Holding locks across hours kills throughput. A row lock held across a vacation booking blocks every other booking touching the same hotel for the duration. One slow transaction is annoying. Thousands at once and the lock manager is the bottleneck. The whole system grinds.

Most of the components aren’t your database. The airline’s reservation system, the payment processor, the courier. None of them share your transaction manager. There’s no 2PC across them, no shared lock manager, no rollback you can call. You’re hitting REST APIs, and each one commits when it commits.

Some steps wait on humans. A claim that needs an adjuster to review can’t hold any lock. The adjuster might come back tomorrow, or next week.

So we need a pattern that gives “all-or-nothing” without holding locks across the duration, works across systems we don’t control, and survives steps that take days. It’s called a saga.

Sagas

A saga is a sequence of local transactions T1, T2, …, Tn. Each one runs in some service, commits immediately, and moves on. There’s no global transaction holding them together. Every Ti has a compensating transaction Ci, ready to undo what Ti did if anything later fails.

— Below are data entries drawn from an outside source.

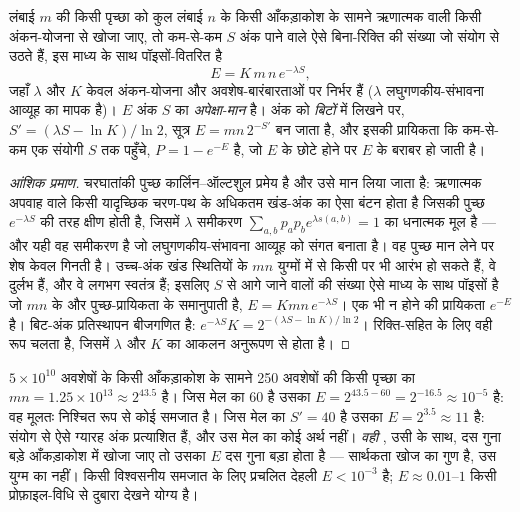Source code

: \begin{theorem}[किसी यादृच्छिक मेल की सांख्यिकी]\label{thm:b3:bioinformatics:evalue}
लंबाई $m$ की किसी पृच्छा को कुल लंबाई $n$ के किसी आँकड़ाकोश के सामने
ऋणात्मक  वाली किसी अंकन-योजना से खोजा जाए, तो कम-से-कम
$S$ अंक पाने वाले ऐसे बिना-रिक्ति  की संख्या जो संयोग से
उठते हैं, इस माध्य के साथ पॉइसों-वितरित है
\[
E = K\,m\,n\,e^{-\lambda S},
\]
जहाँ $\lambda$ और $K$ केवल अंकन-योजना और अवशेष-बारंबारताओं पर निर्भर
हैं ($\lambda$ लघुगणकीय-संभावना आव्यूह का मापक है)।
$E$ अंक $S$ का \emph{अपेक्षा-मान} है। अंक को
\emph{बिटों} में लिखने पर, $S' = (\lambda S - \ln K)/\ln 2$, सूत्र
$E = m n\, 2^{-S'}$ बन जाता है, और इसकी प्रायिकता कि कम-से-कम एक संयोगी
 $S$ तक पहुँचे, $P = 1 - e^{-E}$ है, जो $E$ के छोटे होने पर $E$
के बराबर हो जाती है।
\end{theorem}
\begin{proof}[आंशिक प्रमाण]
चरघातांकी पुच्छ कार्लिन--ऑल्टशुल प्रमेय है और उसे मान लिया जाता है:
ऋणात्मक अपवाह वाले किसी यादृच्छिक चरण-पथ के अधिकतम खंड-अंक का ऐसा
बंटन होता है जिसकी पुच्छ $e^{-\lambda S}$ की तरह क्षीण होती है, जिसमें
$\lambda$ समीकरण $\sum_{a,b} p_{a} p_{b} e^{\lambda s(a,b)} = 1$ का
धनात्मक मूल है --- और यही वह समीकरण है जो लघुगणकीय-संभावना आव्यूह को
संगत बनाता है। वह पुच्छ मान लेने पर शेष केवल गिनती है। उच्च-अंक खंड
स्थितियों के $mn$ युग्मों में से किसी पर भी आरंभ हो सकते हैं, वे दुर्लभ
हैं, और वे लगभग स्वतंत्र हैं; इसलिए $S$ से आगे जाने वालों की संख्या ऐसे
माध्य के साथ पॉइसों है जो $mn$ के और पुच्छ-प्रायिकता के समानुपाती है,
$E = Kmn\,e^{-\lambda S}$। एक भी न होने की प्रायिकता $e^{-E}$ है।
बिट-अंक प्रतिस्थापन बीजगणित है: $e^{-\lambda S} K = 2^{-(\lambda S -
\ln K)/\ln 2}$। रिक्ति-सहित  के लिए वही रूप चलता है, जिसमें $\lambda$
और $K$ का आकलन अनुरूपण से होता है।
\end{proof}

\begin{example}[कोई E-मान पढ़ना]\label{ex:b3:bioinformatics:evalue}
$5\times 10^{10}$ अवशेषों के किसी आँकड़ाकोश के सामने \num{250} अवशेषों
की किसी पृच्छा का $mn = 1.25\times 10^{13} \approx 2^{43.5}$ है। जिस मेल
का  $60$ है उसका $E = 2^{43.5 - 60} = 2^{-16.5} \approx 10^{-5}$ है:
वह मूलतः निश्चित रूप से कोई समजात है। जिस मेल का $S' = 40$ है उसका $E = 2^{3.5}
\approx 11$ है: संयोग से ऐसे ग्यारह अंक प्रत्याशित हैं, और उस मेल का
कोई अर्थ नहीं। \emph{वही} , उसी  के साथ, दस गुना बड़े
आँकड़ाकोश में खोजा जाए तो उसका $E$ दस गुना बड़ा होता है --- सार्थकता
खोज का गुण है, उस युग्म का नहीं।
किसी विश्वसनीय समजात के लिए प्रचलित देहली $E < 10^{-3}$ है;
$E \approx 0.01$--$1$ किसी प्रोफ़ाइल-विधि से दुबारा देखने योग्य है।
\end{example}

The contract: either all of T1…Tn commit, or some prefix T1…Tk commits and then Ck…C1 run in reverse to undo it. No locks held between steps. The price is the saga doesn’t get isolation from other work touching the same data. We’ll come back to that.

Saga forward path with compensation.

Three kinds of step

Every step in a saga is one of three:

Compensable. Has an inverse you can run if a later step fails.
Pivot. The boundary. Before it, the saga can still abort. After it commits, the saga is committed too.
Retryable. Comes after the pivot. Must succeed eventually. Idempotent, retried with backoff until it does.

What “pivot” actually means

The usual explanation of pivot is “the point of no return: after this, you can’t roll back.” That’s misleading. Most steps in a real saga can be rolled back. A successful charge can be refunded. A shipped package can be recalled. So why have a pivot at all?

Pivot is about isolation between sagas running concurrently, not whether the step physically reverses.

Here’s the case that motivates it. Suppose one step in your order saga credits 2,000 points to the customer’s loyalty balance. That commits in your loyalty service, and any saga reading the balance now sees the new total. While your saga is still running, a second saga starts. The customer redeems some of those points for a discount on another item in their cart. The redemption reads the new balance, takes 1,500 off it, and commits.

Now your order saga fails downstream and runs the compensation, debiting 2,000 back to undo the credit. The customer’s balance is now negative. They’ve redeemed against a reward that no longer exists, and there’s no clean fix. The system is in a state no serial order of those two sagas could have produced.

So we put a pivot just before the points credit. After the pivot, the saga is committed and the remaining steps just retry until they succeed. The credit never rolls back, so other sagas can read the new balance without worrying it’ll disappear.

Where you put the pivot is a design call. A step belongs after the pivot if its effects, once committed, are visible to other sagas that might act on them. Roll those effects back and you’ve left those sagas operating on data that’s no longer real. Payment is usually the pivot for exactly this reason. The loyalty, billing, and analytics services all read what it did, and there’s no way to take that back.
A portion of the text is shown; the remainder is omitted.